Arthur shrugged his shoulders. He was on his guard now, and perfectly self-possessed.
"No?" he said, inquiringly. "Why should he?"
"Why should he?" echoed his wife indignantly. Then she recovered herself, and let the question pass, saying simply: "That would lead us into one of our old discussions about right and wrong."
"Those struggles and quibbles between right and wrong," Fenton retorted contemptuously, "have ceased to amuse me. They were interesting when I was young enough for them to have novelty, but now I find grand passions and a strong will more entertaining than that form of amusement."
Edith raised her clear eyes to his with a calmness which she had learned by years of patient struggle.
"And yet," she answered, "the people whom I have found most true, most helpful, and even most comfortable, have been those who believed these questions of right and wrong the most vital things in the universe."
"Oh, certainly," was the reply. "A superstition is an admirable thing in its place."
He rose from the table as he spoke, and stood an instant with his hand upon the back of his chair, looking at her in apparent indecision. She saw that he was troubled, and she longed to help him, but she had learned that his will was definite and unmanageable, and she secretly feared that her inquiry would be fruitless when she asked,—
"What is it that troubles you this morning, Arthur? Has anything gone wrong?"

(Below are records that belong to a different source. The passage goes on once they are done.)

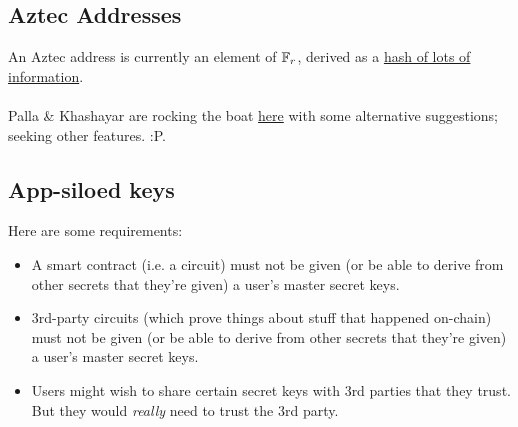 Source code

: \subsection{Aztec Addresses}

An Aztec address is currently an element of $\Fr$, derived as a \href{https://docs.aztec.network/protocol-specs/addresses-and-keys/address}{hash of lots of information}.\\
\\
Palla \& Khashayar are rocking the boat \href{https://hackmd.io/89n_KZJZQYKsFr0WqaYjDw}{here} with some alternative suggestions; seeking other features. :P.





\subsection{App-siloed keys}

Here are some requirements:
\begin{itemize}
    \item A smart contract (i.e. a circuit) must not be given (or be able to derive from other secrets that they're given) a user's master secret keys.
    \item 3rd-party circuits (which prove things about stuff that happened on-chain) must not be given (or be able to derive from other secrets that they're given) a user's master secret keys.
    \item Users might wish to share certain secret keys with 3rd parties that they trust. But they would \textit{really} need to trust the 3rd party.
\end{itemize}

"Things are always wrong," replied he. Then, with seeming irrelevance, he added: "People are so illogical! They so insist that a man shall think in the beaten rut. They are angry because I don't like the taste of life. Good Heavens! Why haven't I the same right to dislike life that I have to hate sweet champagne? If other people want to live and to drink Perrier Jouet, I am perfectly willing that they should, but, for my own part, I don't want one any more than the other."